DELETE /v1/models/{model}
Deletes a model by name (the fine_tuned_model value or job id). Same effect as deleting the job; OpenAI Models-API parity.
// → 200
{ "id": "support-classifier", "object": "model", "deleted": true }

Reference

FieldTypeDescription
idstringJob id, prefixed ftjob-.
objectstringAlways fine_tuning.job.
modelstringAlways morph-reflex-v1.
base_modelstring / nullThe starting checkpoint supplied at creation, or null for a cold start.
created_atintegerUnix timestamp (seconds) at creation.
finished_atinteger / nullUnix timestamp at terminal state, else null.
fine_tuned_modelstring / nullServed model name once succeeded. The suffix, or the job id if none.
statusstringqueued, running, succeeded, failed, or cancelled.
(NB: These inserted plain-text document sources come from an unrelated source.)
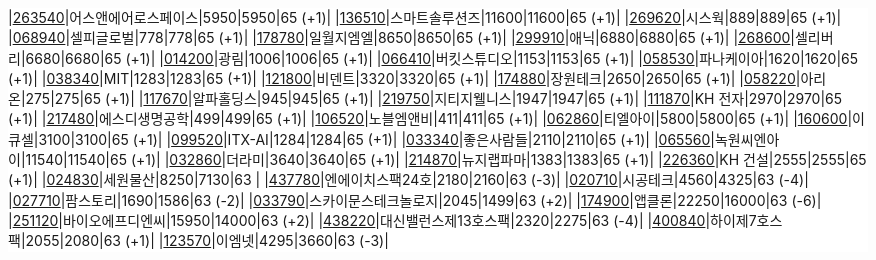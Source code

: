 |[263540](https://finance.daum.net/quotes/A263540)|어스앤에어로스페이스|5950|5950|65 (+1)|
|[136510](https://finance.daum.net/quotes/A136510)|스마트솔루션즈|11600|11600|65 (+1)|
|[269620](https://finance.daum.net/quotes/A269620)|시스웍|889|889|65 (+1)|
|[068940](https://finance.daum.net/quotes/A068940)|셀피글로벌|778|778|65 (+1)|
|[178780](https://finance.daum.net/quotes/A178780)|일월지엠엘|8650|8650|65 (+1)|
|[299910](https://finance.daum.net/quotes/A299910)|애닉|6880|6880|65 (+1)|
|[268600](https://finance.daum.net/quotes/A268600)|셀리버리|6680|6680|65 (+1)|
|[014200](https://finance.daum.net/quotes/A014200)|광림|1006|1006|65 (+1)|
|[066410](https://finance.daum.net/quotes/A066410)|버킷스튜디오|1153|1153|65 (+1)|
|[058530](https://finance.daum.net/quotes/A058530)|파나케이아|1620|1620|65 (+1)|
|[038340](https://finance.daum.net/quotes/A038340)|MIT|1283|1283|65 (+1)|
|[121800](https://finance.daum.net/quotes/A121800)|비덴트|3320|3320|65 (+1)|
|[174880](https://finance.daum.net/quotes/A174880)|장원테크|2650|2650|65 (+1)|
|[058220](https://finance.daum.net/quotes/A058220)|아리온|275|275|65 (+1)|
|[117670](https://finance.daum.net/quotes/A117670)|알파홀딩스|945|945|65 (+1)|
|[219750](https://finance.daum.net/quotes/A219750)|지티지웰니스|1947|1947|65 (+1)|
|[111870](https://finance.daum.net/quotes/A111870)|KH 전자|2970|2970|65 (+1)|
|[217480](https://finance.daum.net/quotes/A217480)|에스디생명공학|499|499|65 (+1)|
|[106520](https://finance.daum.net/quotes/A106520)|노블엠앤비|411|411|65 (+1)|
|[062860](https://finance.daum.net/quotes/A062860)|티엘아이|5800|5800|65 (+1)|
|[160600](https://finance.daum.net/quotes/A160600)|이큐셀|3100|3100|65 (+1)|
|[099520](https://finance.daum.net/quotes/A099520)|ITX-AI|1284|1284|65 (+1)|
|[033340](https://finance.daum.net/quotes/A033340)|좋은사람들|2110|2110|65 (+1)|
|[065560](https://finance.daum.net/quotes/A065560)|녹원씨엔아이|11540|11540|65 (+1)|
|[032860](https://finance.daum.net/quotes/A032860)|더라미|3640|3640|65 (+1)|
|[214870](https://finance.daum.net/quotes/A214870)|뉴지랩파마|1383|1383|65 (+1)|
|[226360](https://finance.daum.net/quotes/A226360)|KH 건설|2555|2555|65 (+1)|
|[024830](https://finance.daum.net/quotes/A024830)|세원물산|8250|7130|63 |
|[437780](https://finance.daum.net/quotes/A437780)|엔에이치스팩24호|2180|2160|63 (-3)|
|[020710](https://finance.daum.net/quotes/A020710)|시공테크|4560|4325|63 (-4)|
|[027710](https://finance.daum.net/quotes/A027710)|팜스토리|1690|1586|63 (-2)|
|[033790](https://finance.daum.net/quotes/A033790)|스카이문스테크놀로지|2045|1499|63 (+2)|
|[174900](https://finance.daum.net/quotes/A174900)|앱클론|22250|16000|63 (-6)|
|[251120](https://finance.daum.net/quotes/A251120)|바이오에프디엔씨|15950|14000|63 (+2)|
|[438220](https://finance.daum.net/quotes/A438220)|대신밸런스제13호스팩|2320|2275|63 (-4)|
|[400840](https://finance.daum.net/quotes/A400840)|하이제7호스팩|2055|2080|63 (+1)|
|[123570](https://finance.daum.net/quotes/A123570)|이엠넷|4295|3660|63 (-3)|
labelsarrayThe label set used for training.
trained_examplesintegerNumber of training examples.
resultobject / null{ "accuracy", "f1_score" } when succeeded, else null. Each value may be null.
errorobject / null{ "code", "message", "param" } when failed, else null.
suffixstring / nullThe suffix supplied at creation, or null.
FieldTypeDescription
idstringEvent id, prefixed ftevent-.
objectstringAlways fine_tuning.job.event.
created_atintegerUnix timestamp (seconds).
levelstringinfo, warn, or error.
messagestringHuman-readable message.
typestringmetrics for per-step loss, message for the terminal event.
dataobject{ "epoch", "step", "train_loss" }.
OpenAI-shaped: { "error": { "message", "type", "param", "code" } }.
StatustypeWhen
401authentication_errorInvalid or missing API key.
400invalid_request_errorValidation failed. param names the offending field.
400invalid_request_errorbase_model could not be used. code is base_model_not_found (no such owned model or default Reflex) or base_model_incompatible (trained on the legacy stack; retrain first).
404invalid_request_errorNot found. code is job_not_found or model_not_found.
409invalid_request_errorNot ready. code is model_not_ready, or base_model_not_ready when the starting checkpoint has no trained version yet.